Extracted records
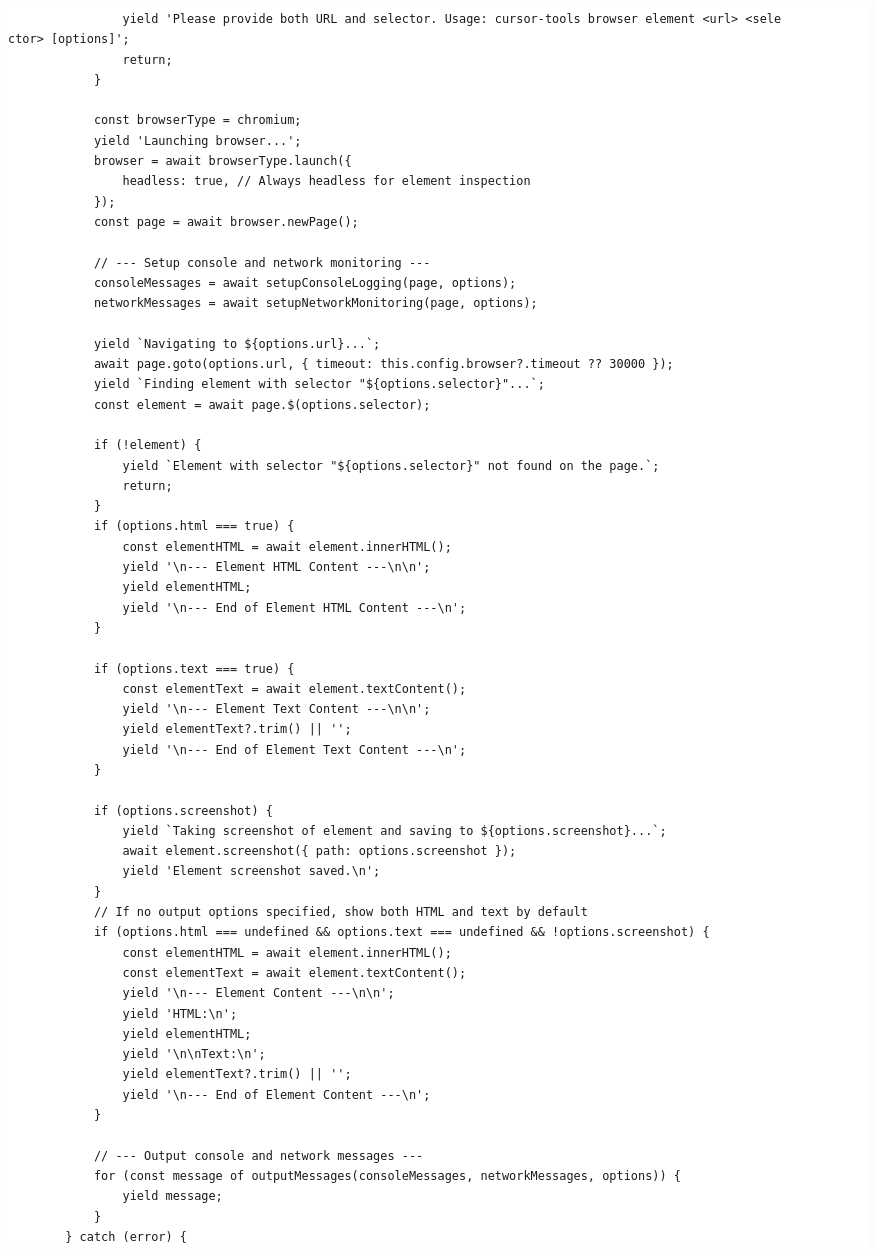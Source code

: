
 ```
                yield 'Please provide both URL and selector. Usage: cursor-tools browser element <url> <sele
ctor> [options]';
                return;
            }

            const browserType = chromium;
            yield 'Launching browser...';
            browser = await browserType.launch({
                headless: true, // Always headless for element inspection
            });
            const page = await browser.newPage();

            // --- Setup console and network monitoring ---
            consoleMessages = await setupConsoleLogging(page, options);
            networkMessages = await setupNetworkMonitoring(page, options);

            yield `Navigating to ${options.url}...`;
            await page.goto(options.url, { timeout: this.config.browser?.timeout ?? 30000 });
            yield `Finding element with selector "${options.selector}"...`;
            const element = await page.$(options.selector);

            if (!element) {
                yield `Element with selector "${options.selector}" not found on the page.`;
                return;
            }
            if (options.html === true) {
                const elementHTML = await element.innerHTML();
                yield '\n--- Element HTML Content ---\n\n';
                yield elementHTML;
                yield '\n--- End of Element HTML Content ---\n';
            }

            if (options.text === true) {
                const elementText = await element.textContent();
                yield '\n--- Element Text Content ---\n\n';
                yield elementText?.trim() || '';
                yield '\n--- End of Element Text Content ---\n';
            }

            if (options.screenshot) {
                yield `Taking screenshot of element and saving to ${options.screenshot}...`;
                await element.screenshot({ path: options.screenshot });
                yield 'Element screenshot saved.\n';
            }
            // If no output options specified, show both HTML and text by default
            if (options.html === undefined && options.text === undefined && !options.screenshot) {
                const elementHTML = await element.innerHTML();
                const elementText = await element.textContent();
                yield '\n--- Element Content ---\n\n';
                yield 'HTML:\n';
                yield elementHTML;
                yield '\n\nText:\n';
                yield elementText?.trim() || '';
                yield '\n--- End of Element Content ---\n';
            }

            // --- Output console and network messages ---
            for (const message of outputMessages(consoleMessages, networkMessages, options)) {
                yield message;
            }
        } catch (error) {
```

▸ EXERCISE OBJECTIVE:
Where a line of the entries above holds the word "networkMessages", return that line.

▸ RESPONSE TO THIS EXERCISE:
            networkMessages = await setupNetworkMonitoring(page, options);
            for (const message of outputMessages(consoleMessages, networkMessages, options)) {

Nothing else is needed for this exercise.